[Start of section]

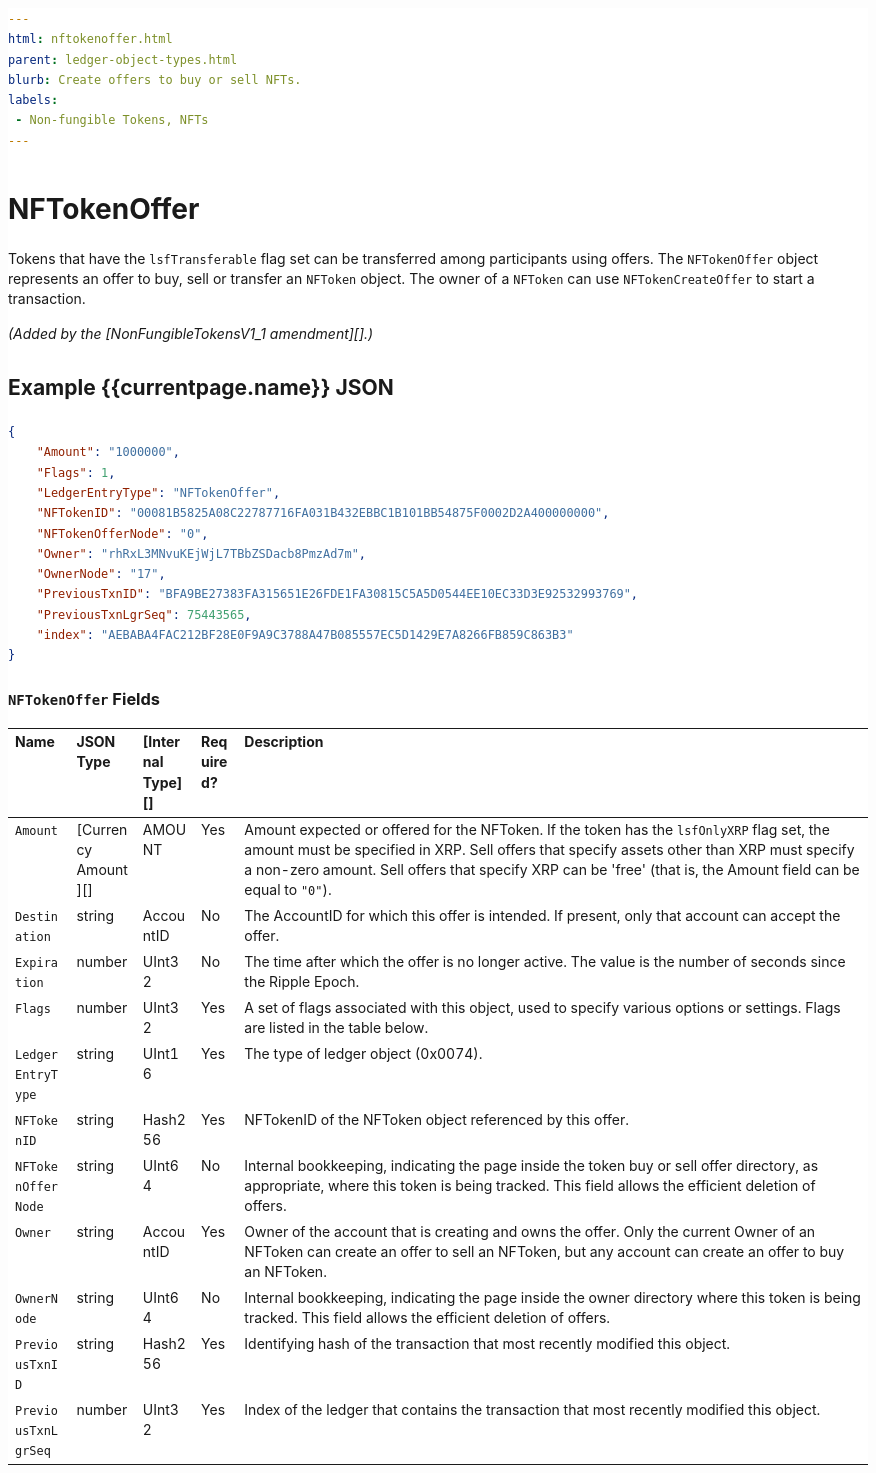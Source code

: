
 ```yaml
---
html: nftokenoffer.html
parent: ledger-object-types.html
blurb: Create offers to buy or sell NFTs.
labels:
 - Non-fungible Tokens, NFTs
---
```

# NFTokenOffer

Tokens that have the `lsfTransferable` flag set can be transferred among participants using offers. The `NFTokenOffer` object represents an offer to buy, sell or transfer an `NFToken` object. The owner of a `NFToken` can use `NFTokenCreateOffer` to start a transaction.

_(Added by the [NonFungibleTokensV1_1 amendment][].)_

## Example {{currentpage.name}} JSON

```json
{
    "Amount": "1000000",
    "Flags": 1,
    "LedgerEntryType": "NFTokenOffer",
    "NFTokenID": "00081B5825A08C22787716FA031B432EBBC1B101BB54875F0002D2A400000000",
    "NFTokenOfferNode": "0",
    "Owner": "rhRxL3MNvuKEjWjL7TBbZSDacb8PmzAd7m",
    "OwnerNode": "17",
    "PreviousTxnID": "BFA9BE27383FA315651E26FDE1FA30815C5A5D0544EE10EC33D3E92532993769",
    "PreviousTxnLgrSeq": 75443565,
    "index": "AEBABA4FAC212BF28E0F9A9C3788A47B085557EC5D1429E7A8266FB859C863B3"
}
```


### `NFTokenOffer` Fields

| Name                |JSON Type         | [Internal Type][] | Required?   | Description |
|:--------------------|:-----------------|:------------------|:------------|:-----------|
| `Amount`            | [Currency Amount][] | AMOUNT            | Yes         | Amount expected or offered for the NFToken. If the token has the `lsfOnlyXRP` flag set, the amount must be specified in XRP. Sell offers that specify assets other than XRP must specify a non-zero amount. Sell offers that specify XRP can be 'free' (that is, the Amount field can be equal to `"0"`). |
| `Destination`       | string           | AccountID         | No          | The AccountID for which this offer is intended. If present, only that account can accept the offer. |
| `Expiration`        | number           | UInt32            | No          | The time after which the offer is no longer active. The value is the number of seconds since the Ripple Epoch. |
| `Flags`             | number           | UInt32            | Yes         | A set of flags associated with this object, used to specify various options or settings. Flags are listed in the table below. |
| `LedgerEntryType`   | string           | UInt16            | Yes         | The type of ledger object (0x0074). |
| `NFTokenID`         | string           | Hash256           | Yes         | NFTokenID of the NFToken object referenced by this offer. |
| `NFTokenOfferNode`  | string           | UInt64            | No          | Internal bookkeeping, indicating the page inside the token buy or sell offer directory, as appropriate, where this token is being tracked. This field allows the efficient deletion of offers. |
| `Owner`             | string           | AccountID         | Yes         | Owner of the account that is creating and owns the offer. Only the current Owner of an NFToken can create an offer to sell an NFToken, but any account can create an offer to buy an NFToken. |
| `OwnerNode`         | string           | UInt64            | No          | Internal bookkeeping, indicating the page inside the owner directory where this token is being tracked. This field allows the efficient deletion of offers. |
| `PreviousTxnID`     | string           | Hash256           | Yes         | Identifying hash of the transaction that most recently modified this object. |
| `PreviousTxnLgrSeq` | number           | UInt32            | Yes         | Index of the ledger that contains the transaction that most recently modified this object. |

[End of section]
[Start of section]

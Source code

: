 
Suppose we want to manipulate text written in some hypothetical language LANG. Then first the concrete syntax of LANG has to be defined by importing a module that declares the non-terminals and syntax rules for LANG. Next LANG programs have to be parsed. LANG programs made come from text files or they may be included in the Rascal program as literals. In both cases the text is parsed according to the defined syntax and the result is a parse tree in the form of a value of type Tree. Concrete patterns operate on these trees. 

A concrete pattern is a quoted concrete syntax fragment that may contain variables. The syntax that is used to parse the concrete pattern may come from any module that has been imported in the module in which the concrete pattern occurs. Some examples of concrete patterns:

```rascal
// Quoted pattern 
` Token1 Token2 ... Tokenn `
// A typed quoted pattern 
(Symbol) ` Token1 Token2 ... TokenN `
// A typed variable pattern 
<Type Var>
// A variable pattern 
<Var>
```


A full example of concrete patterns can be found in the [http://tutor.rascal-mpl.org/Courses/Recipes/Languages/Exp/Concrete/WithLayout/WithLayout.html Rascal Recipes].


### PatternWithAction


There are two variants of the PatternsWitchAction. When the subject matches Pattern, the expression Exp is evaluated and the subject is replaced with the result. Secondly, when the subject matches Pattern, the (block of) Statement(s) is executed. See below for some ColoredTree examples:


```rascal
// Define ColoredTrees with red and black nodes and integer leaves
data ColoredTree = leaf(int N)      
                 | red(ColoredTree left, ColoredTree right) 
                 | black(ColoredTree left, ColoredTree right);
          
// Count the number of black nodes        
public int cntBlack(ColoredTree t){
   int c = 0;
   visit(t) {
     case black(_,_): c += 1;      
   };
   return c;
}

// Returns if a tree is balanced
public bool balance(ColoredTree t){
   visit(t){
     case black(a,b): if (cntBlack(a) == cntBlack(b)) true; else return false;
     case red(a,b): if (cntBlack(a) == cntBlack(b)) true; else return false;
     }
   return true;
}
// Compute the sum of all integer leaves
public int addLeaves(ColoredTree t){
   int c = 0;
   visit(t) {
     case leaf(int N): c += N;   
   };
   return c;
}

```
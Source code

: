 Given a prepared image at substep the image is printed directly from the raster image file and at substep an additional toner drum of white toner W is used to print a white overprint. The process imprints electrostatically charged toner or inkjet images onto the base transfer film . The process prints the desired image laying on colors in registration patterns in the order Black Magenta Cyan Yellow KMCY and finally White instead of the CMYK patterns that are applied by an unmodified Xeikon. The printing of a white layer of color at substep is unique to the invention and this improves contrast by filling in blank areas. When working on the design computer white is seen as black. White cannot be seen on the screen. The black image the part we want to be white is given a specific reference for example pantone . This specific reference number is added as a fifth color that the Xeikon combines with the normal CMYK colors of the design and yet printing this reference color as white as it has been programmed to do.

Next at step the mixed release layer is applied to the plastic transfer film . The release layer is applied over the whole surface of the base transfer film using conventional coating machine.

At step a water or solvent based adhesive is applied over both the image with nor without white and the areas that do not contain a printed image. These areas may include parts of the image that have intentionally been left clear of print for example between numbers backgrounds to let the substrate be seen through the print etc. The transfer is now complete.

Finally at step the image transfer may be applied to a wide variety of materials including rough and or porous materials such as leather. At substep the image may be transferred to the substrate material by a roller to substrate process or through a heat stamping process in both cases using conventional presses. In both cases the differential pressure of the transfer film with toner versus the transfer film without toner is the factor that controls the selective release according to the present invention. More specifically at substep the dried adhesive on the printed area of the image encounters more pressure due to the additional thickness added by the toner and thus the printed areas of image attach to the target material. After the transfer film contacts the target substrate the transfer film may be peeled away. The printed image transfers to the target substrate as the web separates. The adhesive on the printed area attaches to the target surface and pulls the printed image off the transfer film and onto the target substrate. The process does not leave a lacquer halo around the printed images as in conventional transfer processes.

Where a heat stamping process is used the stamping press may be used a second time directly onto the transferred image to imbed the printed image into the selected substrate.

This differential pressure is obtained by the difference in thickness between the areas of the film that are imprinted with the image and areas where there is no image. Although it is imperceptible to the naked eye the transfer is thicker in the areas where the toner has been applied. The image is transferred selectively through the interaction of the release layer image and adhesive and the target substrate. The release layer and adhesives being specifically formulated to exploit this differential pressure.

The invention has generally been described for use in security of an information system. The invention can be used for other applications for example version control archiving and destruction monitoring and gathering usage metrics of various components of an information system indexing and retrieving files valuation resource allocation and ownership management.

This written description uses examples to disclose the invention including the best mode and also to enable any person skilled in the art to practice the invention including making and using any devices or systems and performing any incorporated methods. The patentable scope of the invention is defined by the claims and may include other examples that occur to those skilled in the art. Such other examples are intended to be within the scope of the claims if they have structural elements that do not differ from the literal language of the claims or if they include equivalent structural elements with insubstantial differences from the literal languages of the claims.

[End of section]
[Start of section]

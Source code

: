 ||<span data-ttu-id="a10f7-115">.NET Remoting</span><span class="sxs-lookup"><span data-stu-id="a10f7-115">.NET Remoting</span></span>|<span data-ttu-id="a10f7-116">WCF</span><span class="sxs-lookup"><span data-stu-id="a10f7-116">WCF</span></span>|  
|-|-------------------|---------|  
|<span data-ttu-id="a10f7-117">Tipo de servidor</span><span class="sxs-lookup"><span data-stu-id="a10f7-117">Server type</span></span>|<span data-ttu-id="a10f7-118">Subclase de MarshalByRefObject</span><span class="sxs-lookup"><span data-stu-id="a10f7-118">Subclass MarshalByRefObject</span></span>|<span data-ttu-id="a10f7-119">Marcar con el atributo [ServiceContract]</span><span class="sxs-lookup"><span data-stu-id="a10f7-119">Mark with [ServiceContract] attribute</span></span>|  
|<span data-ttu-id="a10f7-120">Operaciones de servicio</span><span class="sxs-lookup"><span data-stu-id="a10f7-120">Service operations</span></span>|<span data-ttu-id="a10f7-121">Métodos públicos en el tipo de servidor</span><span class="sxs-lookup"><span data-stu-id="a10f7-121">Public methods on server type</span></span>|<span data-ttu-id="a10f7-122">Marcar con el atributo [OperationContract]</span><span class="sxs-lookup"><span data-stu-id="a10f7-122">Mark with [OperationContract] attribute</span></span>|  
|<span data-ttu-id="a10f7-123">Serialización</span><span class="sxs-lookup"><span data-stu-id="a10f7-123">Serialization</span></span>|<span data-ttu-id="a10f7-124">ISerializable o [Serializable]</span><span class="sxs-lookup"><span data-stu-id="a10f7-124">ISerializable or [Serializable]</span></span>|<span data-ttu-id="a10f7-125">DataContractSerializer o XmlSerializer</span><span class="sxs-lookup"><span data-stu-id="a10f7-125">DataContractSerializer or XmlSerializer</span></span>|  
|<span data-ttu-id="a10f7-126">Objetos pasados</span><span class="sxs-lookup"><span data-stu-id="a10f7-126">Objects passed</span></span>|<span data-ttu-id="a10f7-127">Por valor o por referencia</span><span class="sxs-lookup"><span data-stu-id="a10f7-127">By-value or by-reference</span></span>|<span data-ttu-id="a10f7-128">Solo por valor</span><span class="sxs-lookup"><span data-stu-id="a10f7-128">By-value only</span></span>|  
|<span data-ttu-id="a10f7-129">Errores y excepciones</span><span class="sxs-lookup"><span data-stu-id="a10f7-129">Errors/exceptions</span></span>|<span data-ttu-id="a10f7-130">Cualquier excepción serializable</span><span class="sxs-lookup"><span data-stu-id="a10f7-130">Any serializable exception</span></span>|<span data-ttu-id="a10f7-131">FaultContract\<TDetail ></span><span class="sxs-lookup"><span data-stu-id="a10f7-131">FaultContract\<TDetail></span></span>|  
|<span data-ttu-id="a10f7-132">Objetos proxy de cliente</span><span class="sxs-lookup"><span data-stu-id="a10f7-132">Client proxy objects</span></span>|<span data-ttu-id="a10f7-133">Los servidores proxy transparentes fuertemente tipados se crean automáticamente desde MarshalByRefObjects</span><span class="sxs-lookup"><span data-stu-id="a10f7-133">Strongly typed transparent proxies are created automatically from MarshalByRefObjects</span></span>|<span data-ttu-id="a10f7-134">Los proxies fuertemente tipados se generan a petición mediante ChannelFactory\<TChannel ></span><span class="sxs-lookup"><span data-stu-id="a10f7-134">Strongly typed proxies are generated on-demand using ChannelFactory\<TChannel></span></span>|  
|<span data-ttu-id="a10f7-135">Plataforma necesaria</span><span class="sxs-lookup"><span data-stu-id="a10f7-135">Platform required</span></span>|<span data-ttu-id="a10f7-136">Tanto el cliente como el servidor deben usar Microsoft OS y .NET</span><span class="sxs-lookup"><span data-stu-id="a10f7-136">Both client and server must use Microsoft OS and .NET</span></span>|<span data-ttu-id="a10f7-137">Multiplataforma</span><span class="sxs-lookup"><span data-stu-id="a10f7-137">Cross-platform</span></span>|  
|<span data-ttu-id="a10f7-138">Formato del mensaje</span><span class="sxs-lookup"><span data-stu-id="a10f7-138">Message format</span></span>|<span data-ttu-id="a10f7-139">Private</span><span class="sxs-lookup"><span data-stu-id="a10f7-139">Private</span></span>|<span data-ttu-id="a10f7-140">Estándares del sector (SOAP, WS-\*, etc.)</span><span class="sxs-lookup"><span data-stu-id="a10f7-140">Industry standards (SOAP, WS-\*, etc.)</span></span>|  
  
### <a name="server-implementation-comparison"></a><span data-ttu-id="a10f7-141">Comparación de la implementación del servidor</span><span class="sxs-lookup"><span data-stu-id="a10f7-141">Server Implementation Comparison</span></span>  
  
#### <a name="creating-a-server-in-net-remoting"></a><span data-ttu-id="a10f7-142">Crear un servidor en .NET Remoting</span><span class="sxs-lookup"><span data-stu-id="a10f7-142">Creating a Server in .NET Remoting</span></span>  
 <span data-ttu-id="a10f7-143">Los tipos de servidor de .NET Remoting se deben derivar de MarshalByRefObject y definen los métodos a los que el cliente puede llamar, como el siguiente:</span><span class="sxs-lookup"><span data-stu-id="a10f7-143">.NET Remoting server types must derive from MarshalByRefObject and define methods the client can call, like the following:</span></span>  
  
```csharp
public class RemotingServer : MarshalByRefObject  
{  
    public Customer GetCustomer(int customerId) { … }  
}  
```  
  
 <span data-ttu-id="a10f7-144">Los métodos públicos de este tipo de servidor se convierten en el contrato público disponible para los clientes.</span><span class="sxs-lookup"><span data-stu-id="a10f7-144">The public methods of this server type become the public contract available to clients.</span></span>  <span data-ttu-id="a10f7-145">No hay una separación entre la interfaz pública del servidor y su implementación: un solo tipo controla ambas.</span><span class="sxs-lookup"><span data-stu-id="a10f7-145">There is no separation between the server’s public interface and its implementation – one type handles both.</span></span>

[End of section]

• EXERCISE PROMPT: All lines of the records above that carry the word "true" should be listed.

• ANSWER AREA:
     case black(a,b): if (cntBlack(a) == cntBlack(b)) true; else return false;
     case red(a,b): if (cntBlack(a) == cntBlack(b)) true; else return false;
   return true;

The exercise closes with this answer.